I originally was going to discuss the implications of Doane's writing on larger feminist aims in a broad way, but Ioana has provided a great framework within which I can offer my position with more clarity. She offered in her post the following notion:

"...the feminist denunciatory/deconstructing discourses of the past decades have by no means solved the problem, but converted the mentioned lack into incapacity. The “liberated” (non-)subjects cannot produce autonomous symbolic representation that Doane hopes for either. "


Ioana brings up a common argument brought against post-modernist thought-- that such persistent deconstruction produces a sort of discursive paralysis.

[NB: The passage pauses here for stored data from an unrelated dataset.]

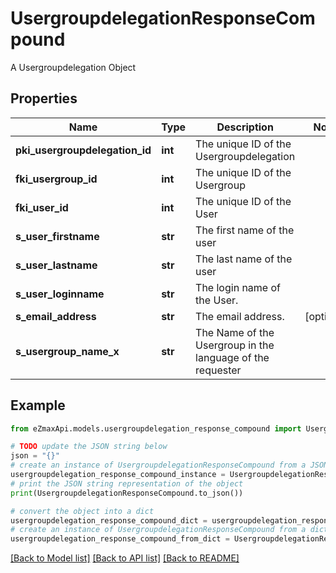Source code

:# UsergroupdelegationResponseCompound

A Usergroupdelegation Object

## Properties

Name | Type | Description | Notes
------------ | ------------- | ------------- | -------------
**pki_usergroupdelegation_id** | **int** | The unique ID of the Usergroupdelegation | 
**fki_usergroup_id** | **int** | The unique ID of the Usergroup | 
**fki_user_id** | **int** | The unique ID of the User | 
**s_user_firstname** | **str** | The first name of the user | 
**s_user_lastname** | **str** | The last name of the user | 
**s_user_loginname** | **str** | The login name of the User. | 
**s_email_address** | **str** | The email address. | [optional] 
**s_usergroup_name_x** | **str** | The Name of the Usergroup in the language of the requester | 

## Example

```python
from eZmaxApi.models.usergroupdelegation_response_compound import UsergroupdelegationResponseCompound

# TODO update the JSON string below
json = "{}"
# create an instance of UsergroupdelegationResponseCompound from a JSON string
usergroupdelegation_response_compound_instance = UsergroupdelegationResponseCompound.from_json(json)
# print the JSON string representation of the object
print(UsergroupdelegationResponseCompound.to_json())

# convert the object into a dict
usergroupdelegation_response_compound_dict = usergroupdelegation_response_compound_instance.to_dict()
# create an instance of UsergroupdelegationResponseCompound from a dict
usergroupdelegation_response_compound_from_dict = UsergroupdelegationResponseCompound.from_dict(usergroupdelegation_response_compound_dict)
```
[[Back to Model list]](../README.md#documentation-for-models) [[Back to API list]](../README.md#documentation-for-api-endpoints) [[Back to README]](../README.md)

I think, that the feminist discourse of deconstruction has been anything but unproductive in its deconstruction of the "woman" and "man." (Note: I think that Ioana's assertion that feminism is fixated on the "in one go" decimation of "woman" with no attention to "man" [leaving him "intact"] does not hold up in light of the body of work present on the deconstruction of man in feminist literature. Also, on a theoretical level, even if a feminist work is in the end fixated on "woman" identity, the unravelling of "woman" inevitably comments upon and deconstructs "man"-- such is the specific relationship of our gender dualism.) The accusation of paralysis does not seem to hold up to empirics, which offer examples of female liberation as directly proceeding from feminist theory (sexual empowerment, marriage redefinition, reproductive rights, etc.).

I find no reason to consider feminism as a means of perpetuating female subjugation. Feminism's "disempowerment" of women by stripping them of their "woman" status seems absurd, as feminism does not leave women without new status/labeling/"subjectness." I would argue that the act of critique creates a new space which in itself offers a definition for women.

The work of Doane, in my view, provides an important deconstructive analysis of gender, which I find by no means to be self-defeating or perpetuating female disempowerment. As for its alleged paralyzing effect, I argue that to not discuss this dynamic would be a far more immobilizing position.